Um dos principais pontos de preocupação está relacionado ao abastecimento de fertilizantes. O Irã se destaca como um fornecedor essencial de ureia, o que é crucial para culturas como milho, café e trigo. Além disso, países como Catar e Omã utilizam gás natural iraniano para a produção de adubos. Com a intensificação dos conflitos, os preços desses insumos elevaram-se e a logística de entrega se tornou incerta, o que pode resultar em aumento nos custos de produção e até em falta de insumos para aqueles que ainda não garantiram seus estoques.

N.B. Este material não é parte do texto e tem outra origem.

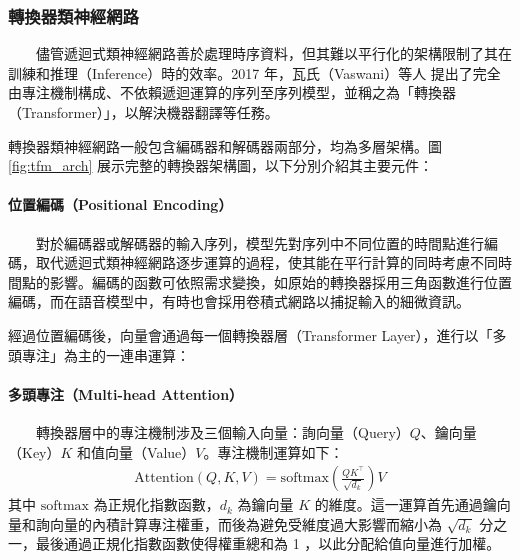 \subsubsection{轉換器類神經網路}

　　儘管遞迴式類神經網路善於處理時序資料，但其難以平行化的架構限制了其在訓練和推理（Inference）時的效率。2017 年，瓦氏（Vaswani）等人 \cite{vaswani2017attention} 提出了完全由專注機制構成、不依賴遞迴運算的序列至序列模型，並稱之為「轉換器（Transformer）」，以解決機器翻譯等任務。

        轉換器類神經網路一般包含編碼器和解碼器兩部分，均為多層架構。圖 \ref{fig:tfm_arch} 展示完整的轉換器架構圖，以下分別介紹其主要元件：

\paragraph{位置編碼（Positional Encoding）} \hfill \break
%
　　對於編碼器或解碼器的輸入序列，模型先對序列中不同位置的時間點進行編碼，取代遞迴式類神經網路逐步運算的過程，使其能在平行計算的同時考慮不同時間點的影響。編碼的函數可依照需求變換，如原始的轉換器採用三角函數進行位置編碼，而在語音模型中，有時也會採用卷積式網路以捕捉輸入的細微資訊。

        經過位置編碼後，向量會通過每一個轉換器層（Transformer Layer），進行以「多頭專注」為主的一連串運算：

\paragraph{多頭專注（Multi-head Attention）} \hfill \break
%
　　轉換器層中的專注機制涉及三個輸入向量：詢向量（Query）$Q$、鑰向量（Key）$K$ 和值向量（Value）$V$。專注機制運算如下：
\begin{align}
    \text{Attention}(Q, K, V) = \text{softmax}
    \left(
    \frac{QK^\top}{\sqrt{d_k}}
    \right)
    V
                \label{eq:attn}
\end{align}
其中 $\text{softmax}$ 為正規化指數函數，$d_k$ 為鑰向量 $K$ 的維度。這一運算首先通過鑰向量和詢向量的內積計算專注權重，而後為避免受維度過大影響而縮小為 $\sqrt{d_k}$ 分之一，最後通過正規化指數函數使得權重總和為 1 ，以此分配給值向量進行加權。

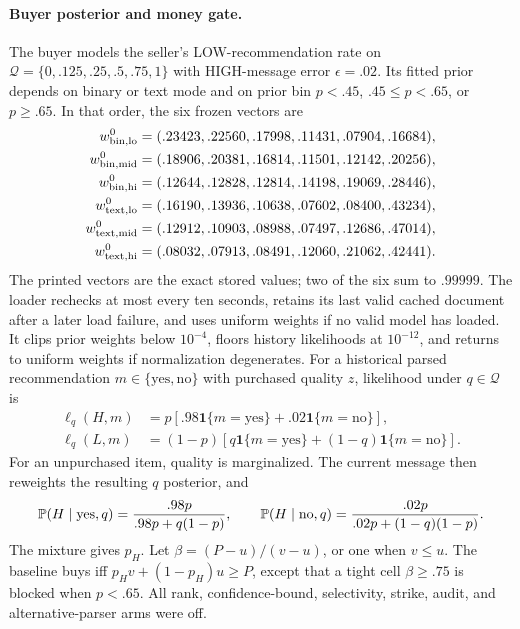 \paragraph{Buyer posterior and money gate.}
The buyer models the seller's LOW-recommendation rate on
$\mathcal Q=\{0,.125,.25,.5,.75,1\}$ with HIGH-message error $\epsilon=.02$.
Its fitted prior depends on binary or text mode and on prior bin
$p<.45$, $.45\leq p<.65$, or $p\geq.65$. In that order, the six frozen vectors
are
\begin{align*}
w^0_{\rm bin,lo}&=(.23423,.22560,.17998,.11431,.07904,.16684),\\
w^0_{\rm bin,mid}&=(.18906,.20381,.16814,.11501,.12142,.20256),\\
w^0_{\rm bin,hi}&=(.12644,.12828,.12814,.14198,.19069,.28446),\\
w^0_{\rm text,lo}&=(.16190,.13936,.10638,.07602,.08400,.43234),\\
w^0_{\rm text,mid}&=(.12912,.10903,.08988,.07497,.12686,.47014),\\
w^0_{\rm text,hi}&=(.08032,.07913,.08491,.12060,.21062,.42441).
\end{align*}
The printed vectors are the exact stored values; two of the six sum to
$.99999$. The loader rechecks at most every ten seconds, retains its last valid cached
document after a later load failure, and uses uniform weights if no valid model
has loaded. It clips prior weights below $10^{-4}$, floors history likelihoods
at $10^{-12}$, and returns to uniform weights if normalization degenerates.
For a historical parsed recommendation $m\in\{\mathrm{yes},\mathrm{no}\}$ with purchased
quality $z$, likelihood under $q\in\mathcal Q$ is
\begin{align*}
\ell_q(H,m)&=p[.98\mathbf1\{m=\mathrm{yes}\}+.02\mathbf1\{m=\mathrm{no}\}],\\
\ell_q(L,m)&=(1-p)[q\mathbf1\{m=\mathrm{yes}\}+(1-q)\mathbf1\{m=\mathrm{no}\}].
\end{align*}
For an unpurchased item, quality is marginalized. The current message then
reweights the resulting $q$ posterior, and
\[
\mathbb{P}(H\mid\mathrm{yes},q)=\frac{.98p}{.98p+q(1-p)},\qquad
\mathbb{P}(H\mid\mathrm{no},q)=\frac{.02p}{.02p+(1-q)(1-p)}.
\]
The mixture gives $p_H$. Let $\beta=(P-u)/(v-u)$, or one when $v\leq u$.
The baseline buys iff $p_Hv+(1-p_H)u\geq P$, except that a tight cell
$\beta\geq.75$ is blocked when $p<.65$. All rank, confidence-bound,
selectivity, strike, audit, and alternative-parser arms were off.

Impactos do Fechamento de Rotas Marítimas na Economia Brasileira
Um fator crítico a ser considerado é o fechamento do Estreito de Ormuz pela Guarda Revolucionária do Irã, um ponto estratégico que é responsável por aproximadamente 20% do petróleo consumido mundialmente. O bloqueio, ou a mera incerteza quanto à segurança da navegação, pode elevar o preço do barril de petróleo, o que impacta diretamente o custo do frete no Brasil e, por consequência, afeta o preço dos alimentos. Especialistas estimam que cada alta no preço do petróleo tem um reflexo significativo na inflação oficial do país, medida pelo IPCA.
A Relação entre Valorização do Dólar e Custos Alimentares
A situação se torna ainda mais complexa em tempos de guerra, quando investidores buscam segurança no dólar, fazendo com que a moeda americana se valorize. Recentemente, o dólar atingiu a marca de R$ 5,28 no Brasil. Esta valorização traz uma dualidade para o setor agrícola: enquanto as exportações de grãos podem render mais em reais, os insumos importados, como fertilizantes e peças de máquinas, tornam-se mais caros, pressionando tanto a margem de lucro dos agricultores quanto o preço final dos alimentos na mesa do consumidor.
Possíveis Perdas no Mercado de Exportação
Um aspecto a ser observado é a importância do Irã como mercado para o milho brasileiro, sendo este o maior comprador, adquirindo cerca de 23% de tudo que o Brasil exporta dessa commodity. Embora os alimentos geralmente estejam isentos de embargos comerciais, a complexidade do transporte em tempos de crise pode dificultar as operações. Alternativas de transporte, como rotas pelo Mediterrâneo, tendem a ser mais complexas e onerosas, o que pode afetar a rentabilidade de setores como o de carne bovina halal, que segue rigorosas normas islâmicas.
Setores que Podem se Beneficiar da Crise
Por outro lado, a crise também pode abrir oportunidades, especialmente para o setor de biocombustíveis. Com o aumento dos preços e da escassez de petróleo, produtos como biodiesel (produzido a partir da soja) e etanol (oriundo da cana e do milho) podem se tornar mais economicamente viáveis. Essa elevação na demanda por biocombustíveis pode ajudar a compensar, em parte, as perdas enfrentadas devido ao aumento nos preços dos adubos, oferecendo uma saída para os desafios impostos pela conjuntura internacional.